§ **TASK ITEM**: Pictures do not belong in your copy. Repeat all the other data exactly.

§ **DATASET CONTENT**:
>>>>>
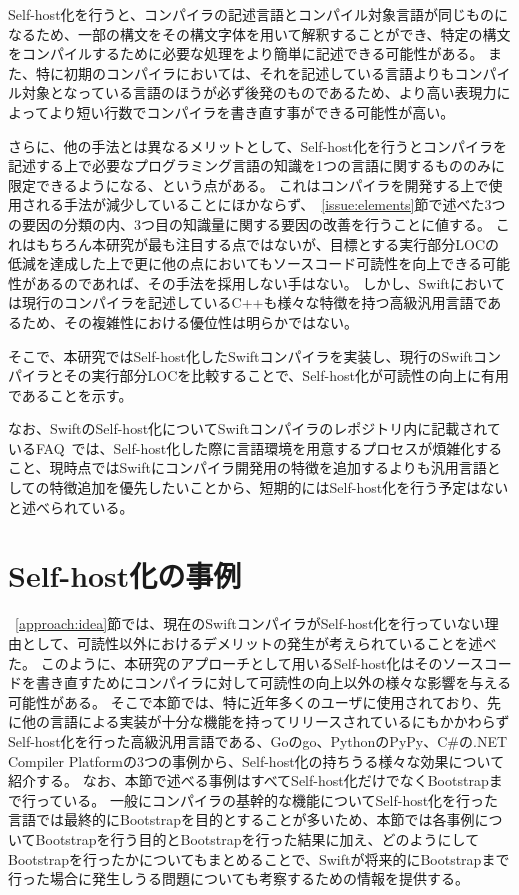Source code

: Self-host化を行うと、コンパイラの記述言語とコンパイル対象言語が同じものになるため、一部の構文をその構文字体を用いて解釈することができ、特定の構文をコンパイルするために必要な処理をより簡単に記述できる可能性がある。
また、特に初期のコンパイラにおいては、それを記述している言語よりもコンパイル対象となっている言語のほうが必ず後発のものであるため、より高い表現力によってより短い行数でコンパイラを書き直す事ができる可能性が高い。

さらに、他の手法とは異なるメリットとして、Self-host化を行うとコンパイラを記述する上で必要なプログラミング言語の知識を1つの言語に関するもののみに限定できるようになる、という点がある。
これはコンパイラを開発する上で使用される手法が減少していることにほかならず、~\ref{issue:elements}節で述べた3つの要因の分類の内、3つ目の知識量に関する要因の改善を行うことに値する。
これはもちろん本研究が最も注目する点ではないが、目標とする実行部分LOCの低減を達成した上で更に他の点においてもソースコード可読性を向上できる可能性があるのであれば、その手法を採用しない手はない。
しかし、Swiftにおいては現行のコンパイラを記述しているC++も様々な特徴を持つ高級汎用言語であるため、その複雑性における優位性は明らかではない。

そこで、本研究ではSelf-host化したSwiftコンパイラを実装し、現行のSwiftコンパイラとその実行部分LOCを比較することで、Self-host化が可読性の向上に有用であることを示す。

なお、SwiftのSelf-host化についてSwiftコンパイラのレポジトリ内に記載されているFAQ~\cite{swift-faq}では、Self-host化した際に言語環境を用意するプロセスが煩雑化すること、現時点ではSwiftにコンパイラ開発用の特徴を追加するよりも汎用言語としての特徴追加を優先したいことから、短期的にはSelf-host化を行う予定はないと述べられている。

\section{Self-host化の事例}
\label{side-effect:instance}

~\ref{approach:idea}節では、現在のSwiftコンパイラがSelf-host化を行っていない理由として、可読性以外におけるデメリットの発生が考えられていることを述べた。
このように、本研究のアプローチとして用いるSelf-host化はそのソースコードを書き直すためにコンパイラに対して可読性の向上以外の様々な影響を与える可能性がある。
そこで本節では、特に近年多くのユーザに使用されており、先に他の言語による実装が十分な機能を持ってリリースされているにもかかわらずSelf-host化を行った高級汎用言語である、Goのgo、PythonのPyPy、C\#の.NET Compiler Platformの3つの事例から、Self-host化の持ちうる様々な効果について紹介する。
なお、本節で述べる事例はすべてSelf-host化だけでなくBootstrapまで行っている。
一般にコンパイラの基幹的な機能についてSelf-host化を行った言語では最終的にBootstrapを目的とすることが多いため、本節では各事例についてBootstrapを行う目的とBootstrapを行った結果に加え、どのようにしてBootstrapを行ったかについてもまとめることで、Swiftが将来的にBootstrapまで行った場合に発生しうる問題についても考察するための情報を提供する。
<<<<<
§ **SOLUTION TO THIS PROBLEM**:
Source code

: Self-host化を行うと、コンパイラの記述言語とコンパイル対象言語が同じものになるため、一部の構文をその構文字体を用いて解釈することができ、特定の構文をコンパイルするために必要な処理をより簡単に記述できる可能性がある。
また、特に初期のコンパイラにおいては、それを記述している言語よりもコンパイル対象となっている言語のほうが必ず後発のものであるため、より高い表現力によってより短い行数でコンパイラを書き直す事ができる可能性が高い。

さらに、他の手法とは異なるメリットとして、Self-host化を行うとコンパイラを記述する上で必要なプログラミング言語の知識を1つの言語に関するもののみに限定できるようになる、という点がある。
これはコンパイラを開発する上で使用される手法が減少していることにほかならず、~\ref{issue:elements}節で述べた3つの要因の分類の内、3つ目の知識量に関する要因の改善を行うことに値する。
これはもちろん本研究が最も注目する点ではないが、目標とする実行部分LOCの低減を達成した上で更に他の点においてもソースコード可読性を向上できる可能性があるのであれば、その手法を採用しない手はない。
しかし、Swiftにおいては現行のコンパイラを記述しているC++も様々な特徴を持つ高級汎用言語であるため、その複雑性における優位性は明らかではない。

そこで、本研究ではSelf-host化したSwiftコンパイラを実装し、現行のSwiftコンパイラとその実行部分LOCを比較することで、Self-host化が可読性の向上に有用であることを示す。

なお、SwiftのSelf-host化についてSwiftコンパイラのレポジトリ内に記載されているFAQ~\cite{swift-faq}では、Self-host化した際に言語環境を用意するプロセスが煩雑化すること、現時点ではSwiftにコンパイラ開発用の特徴を追加するよりも汎用言語としての特徴追加を優先したいことから、短期的にはSelf-host化を行う予定はないと述べられている。

\section{Self-host化の事例}
\label{side-effect:instance}

~\ref{approach:idea}節では、現在のSwiftコンパイラがSelf-host化を行っていない理由として、可読性以外におけるデメリットの発生が考えられていることを述べた。
このように、本研究のアプローチとして用いるSelf-host化はそのソースコードを書き直すためにコンパイラに対して可読性の向上以外の様々な影響を与える可能性がある。
そこで本節では、特に近年多くのユーザに使用されており、先に他の言語による実装が十分な機能を持ってリリースされているにもかかわらずSelf-host化を行った高級汎用言語である、Goのgo、PythonのPyPy、C\#の.NET Compiler Platformの3つの事例から、Self-host化の持ちうる様々な効果について紹介する。
なお、本節で述べる事例はすべてSelf-host化だけでなくBootstrapまで行っている。
一般にコンパイラの基幹的な機能についてSelf-host化を行った言語では最終的にBootstrapを目的とすることが多いため、本節では各事例についてBootstrapを行う目的とBootstrapを行った結果に加え、どのようにしてBootstrapを行ったかについてもまとめることで、Swiftが将来的にBootstrapまで行った場合に発生しうる問題についても考察するための情報を提供する。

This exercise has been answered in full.